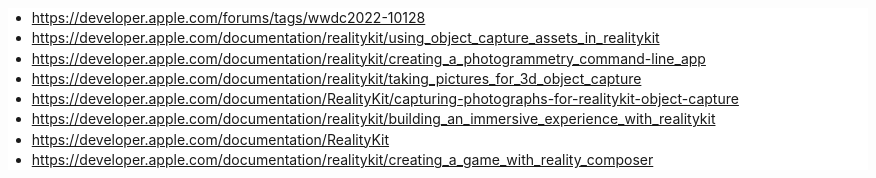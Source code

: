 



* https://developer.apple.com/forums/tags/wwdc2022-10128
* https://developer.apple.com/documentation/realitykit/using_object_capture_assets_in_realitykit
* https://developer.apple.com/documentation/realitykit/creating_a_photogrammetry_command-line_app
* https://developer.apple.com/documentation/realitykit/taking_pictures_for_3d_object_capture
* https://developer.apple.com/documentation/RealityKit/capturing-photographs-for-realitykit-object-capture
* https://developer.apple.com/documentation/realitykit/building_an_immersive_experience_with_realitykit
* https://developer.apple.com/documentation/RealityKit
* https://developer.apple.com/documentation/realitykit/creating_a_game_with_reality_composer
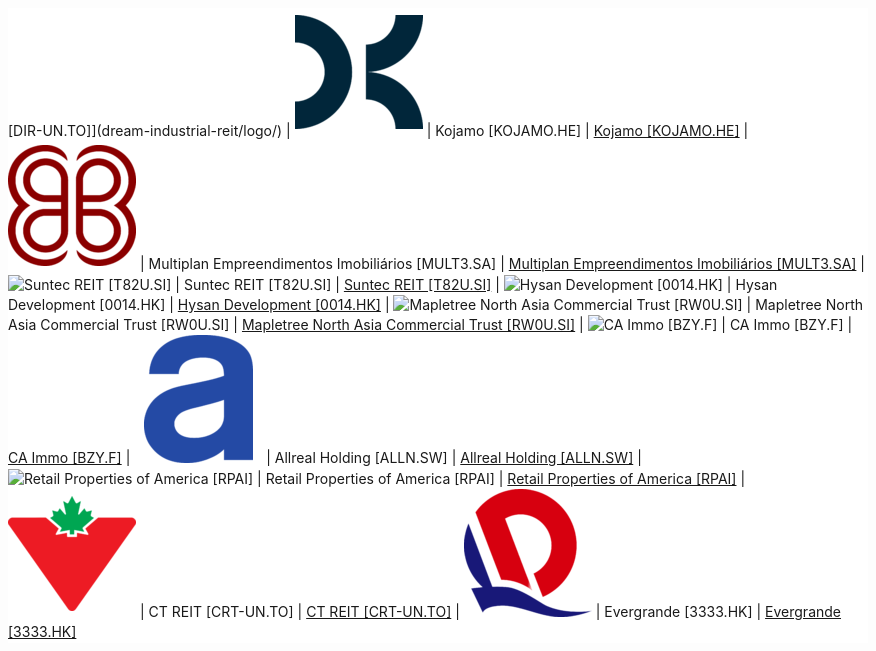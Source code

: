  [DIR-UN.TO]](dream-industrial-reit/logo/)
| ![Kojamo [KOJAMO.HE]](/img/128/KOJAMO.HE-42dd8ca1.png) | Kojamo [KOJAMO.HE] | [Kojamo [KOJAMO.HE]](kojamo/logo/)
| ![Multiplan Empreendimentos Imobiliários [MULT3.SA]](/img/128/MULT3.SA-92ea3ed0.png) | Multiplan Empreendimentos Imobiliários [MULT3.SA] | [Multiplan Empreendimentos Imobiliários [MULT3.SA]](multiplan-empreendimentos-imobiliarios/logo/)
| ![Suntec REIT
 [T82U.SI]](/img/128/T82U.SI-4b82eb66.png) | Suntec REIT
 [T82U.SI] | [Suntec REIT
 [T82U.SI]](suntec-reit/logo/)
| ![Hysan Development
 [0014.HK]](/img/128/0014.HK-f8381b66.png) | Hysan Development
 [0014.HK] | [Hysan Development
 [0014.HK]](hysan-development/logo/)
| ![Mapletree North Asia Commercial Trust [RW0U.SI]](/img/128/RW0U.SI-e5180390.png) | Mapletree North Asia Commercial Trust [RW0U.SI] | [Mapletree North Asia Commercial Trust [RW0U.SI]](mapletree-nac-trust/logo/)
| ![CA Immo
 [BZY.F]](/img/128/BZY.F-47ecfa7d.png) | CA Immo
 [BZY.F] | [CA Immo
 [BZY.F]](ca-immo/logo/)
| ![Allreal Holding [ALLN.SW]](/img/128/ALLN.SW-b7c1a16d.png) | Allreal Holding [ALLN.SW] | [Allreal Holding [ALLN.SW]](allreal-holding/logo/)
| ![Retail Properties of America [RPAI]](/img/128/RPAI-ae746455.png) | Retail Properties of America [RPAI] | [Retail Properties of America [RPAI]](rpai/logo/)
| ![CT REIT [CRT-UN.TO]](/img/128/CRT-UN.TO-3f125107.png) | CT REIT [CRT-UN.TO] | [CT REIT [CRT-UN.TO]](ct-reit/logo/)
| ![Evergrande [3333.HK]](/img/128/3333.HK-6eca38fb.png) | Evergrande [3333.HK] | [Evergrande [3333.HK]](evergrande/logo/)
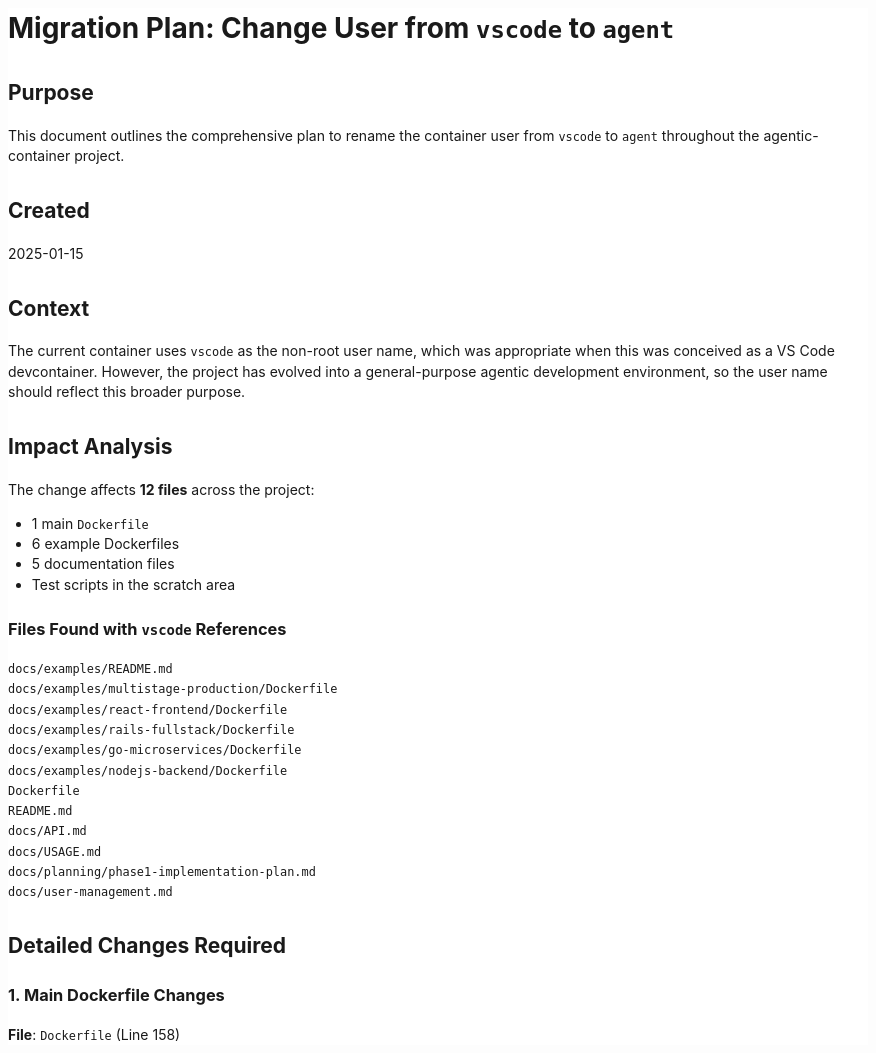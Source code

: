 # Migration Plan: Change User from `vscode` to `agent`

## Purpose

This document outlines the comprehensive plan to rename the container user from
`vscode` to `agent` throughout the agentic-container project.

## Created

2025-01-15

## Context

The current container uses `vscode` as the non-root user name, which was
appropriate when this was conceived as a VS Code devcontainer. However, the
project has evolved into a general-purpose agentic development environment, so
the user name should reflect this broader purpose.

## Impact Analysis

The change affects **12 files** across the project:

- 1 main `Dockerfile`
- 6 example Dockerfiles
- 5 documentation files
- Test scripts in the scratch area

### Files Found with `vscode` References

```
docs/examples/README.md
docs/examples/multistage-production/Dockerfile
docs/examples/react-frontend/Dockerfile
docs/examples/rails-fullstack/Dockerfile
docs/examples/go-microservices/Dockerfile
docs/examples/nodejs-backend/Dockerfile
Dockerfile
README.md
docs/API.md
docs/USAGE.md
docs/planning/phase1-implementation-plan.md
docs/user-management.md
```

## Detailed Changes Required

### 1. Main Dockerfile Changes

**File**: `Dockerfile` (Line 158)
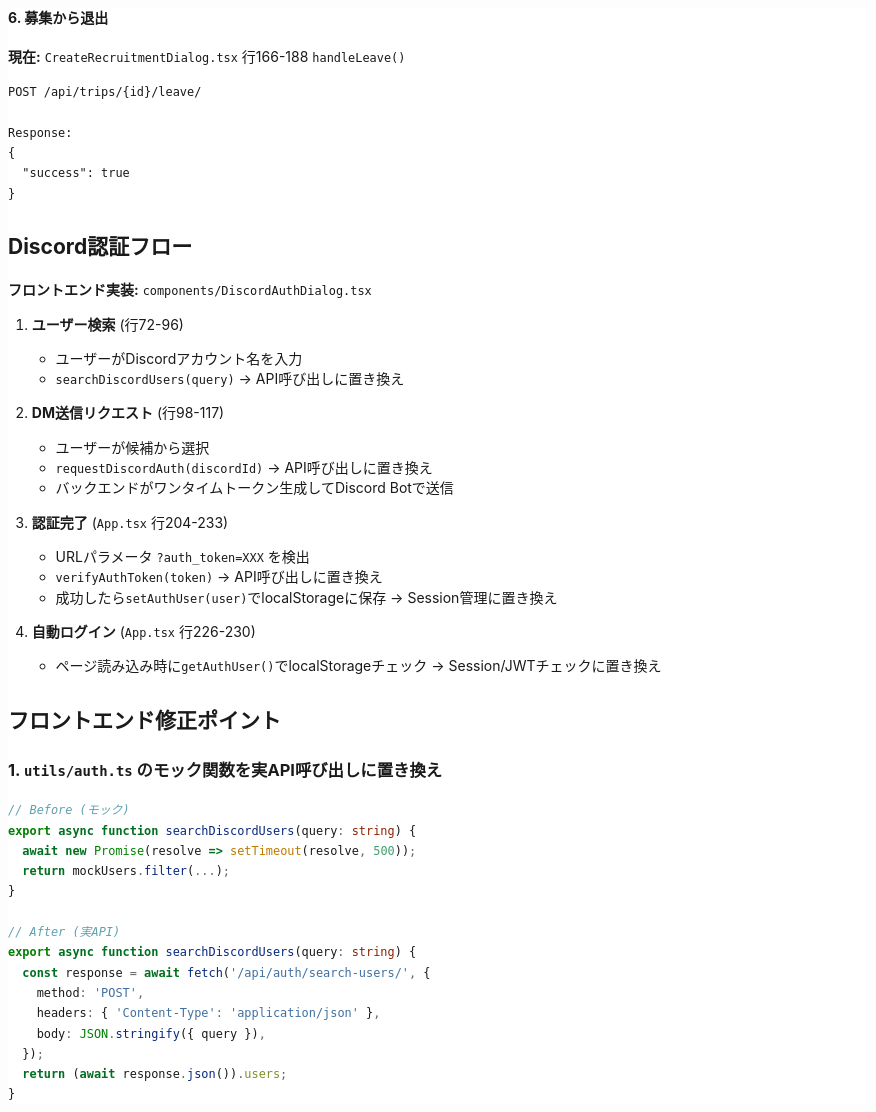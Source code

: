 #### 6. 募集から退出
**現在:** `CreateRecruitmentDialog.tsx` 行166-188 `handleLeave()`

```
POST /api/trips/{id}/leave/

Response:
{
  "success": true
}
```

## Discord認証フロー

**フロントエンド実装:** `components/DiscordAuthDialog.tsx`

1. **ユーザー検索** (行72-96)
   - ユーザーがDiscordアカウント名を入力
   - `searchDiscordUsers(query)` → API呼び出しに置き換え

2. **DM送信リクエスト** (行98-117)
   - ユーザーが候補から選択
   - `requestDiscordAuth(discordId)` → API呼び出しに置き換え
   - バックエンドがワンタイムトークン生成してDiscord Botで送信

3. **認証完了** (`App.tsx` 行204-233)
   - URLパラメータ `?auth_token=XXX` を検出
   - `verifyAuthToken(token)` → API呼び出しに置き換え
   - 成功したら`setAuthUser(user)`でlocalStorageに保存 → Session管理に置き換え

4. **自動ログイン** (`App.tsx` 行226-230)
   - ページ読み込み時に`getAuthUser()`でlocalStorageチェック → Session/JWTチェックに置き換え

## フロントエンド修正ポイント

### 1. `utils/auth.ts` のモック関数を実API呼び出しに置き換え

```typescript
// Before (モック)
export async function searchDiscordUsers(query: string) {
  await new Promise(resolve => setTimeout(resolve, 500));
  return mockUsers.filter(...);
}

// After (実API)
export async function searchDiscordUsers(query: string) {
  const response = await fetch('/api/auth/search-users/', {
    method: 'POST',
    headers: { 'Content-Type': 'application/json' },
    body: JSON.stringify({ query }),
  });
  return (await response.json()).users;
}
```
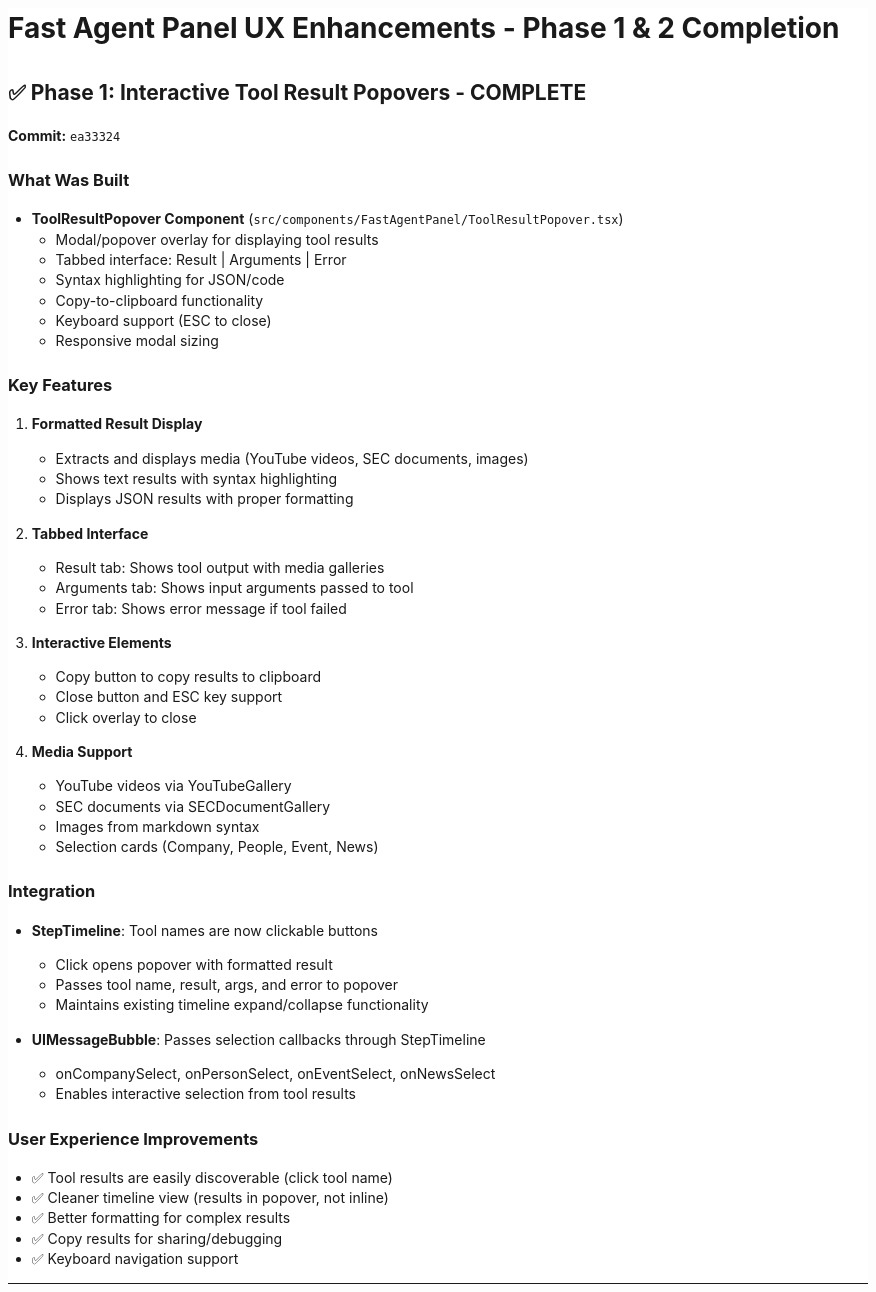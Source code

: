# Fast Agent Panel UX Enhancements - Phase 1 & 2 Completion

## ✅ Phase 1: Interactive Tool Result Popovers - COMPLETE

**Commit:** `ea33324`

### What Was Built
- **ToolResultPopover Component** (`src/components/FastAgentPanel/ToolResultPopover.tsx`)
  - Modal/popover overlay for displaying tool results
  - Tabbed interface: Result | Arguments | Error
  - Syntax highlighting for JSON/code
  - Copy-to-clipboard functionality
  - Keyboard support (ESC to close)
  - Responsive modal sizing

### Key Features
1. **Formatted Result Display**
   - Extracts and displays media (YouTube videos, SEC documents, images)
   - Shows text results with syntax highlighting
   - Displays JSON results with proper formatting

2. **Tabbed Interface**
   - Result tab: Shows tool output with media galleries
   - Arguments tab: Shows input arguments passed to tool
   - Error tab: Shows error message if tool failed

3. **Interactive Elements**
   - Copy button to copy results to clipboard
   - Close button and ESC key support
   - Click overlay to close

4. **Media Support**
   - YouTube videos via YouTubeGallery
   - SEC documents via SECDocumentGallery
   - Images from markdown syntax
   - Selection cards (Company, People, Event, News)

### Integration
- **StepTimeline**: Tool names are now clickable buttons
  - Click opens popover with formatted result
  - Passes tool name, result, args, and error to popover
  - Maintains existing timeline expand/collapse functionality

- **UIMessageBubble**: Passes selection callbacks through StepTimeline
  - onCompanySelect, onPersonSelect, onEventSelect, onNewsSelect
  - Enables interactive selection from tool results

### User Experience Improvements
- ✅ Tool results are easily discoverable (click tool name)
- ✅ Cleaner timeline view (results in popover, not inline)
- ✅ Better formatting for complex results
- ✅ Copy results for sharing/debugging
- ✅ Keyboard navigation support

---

———

--- Task to carry out ---
Using the entries above, give back exactly the line containing "1. **Formatted Result Display**", the line containing "- Click opens popover with formatted result", and every line between them, and nothing else.

--- Result of this task ---
1. **Formatted Result Display**
   - Extracts and displays media (YouTube videos, SEC documents, images)
   - Shows text results with syntax highlighting
   - Displays JSON results with proper formatting

2. **Tabbed Interface**
   - Result tab: Shows tool output with media galleries
   - Arguments tab: Shows input arguments passed to tool
   - Error tab: Shows error message if tool failed

3. **Interactive Elements**
   - Copy button to copy results to clipboard
   - Close button and ESC key support
   - Click overlay to close

4. **Media Support**
   - YouTube videos via YouTubeGallery
   - SEC documents via SECDocumentGallery
   - Images from markdown syntax
   - Selection cards (Company, People, Event, News)

### Integration
- **StepTimeline**: Tool names are now clickable buttons
  - Click opens popover with formatted result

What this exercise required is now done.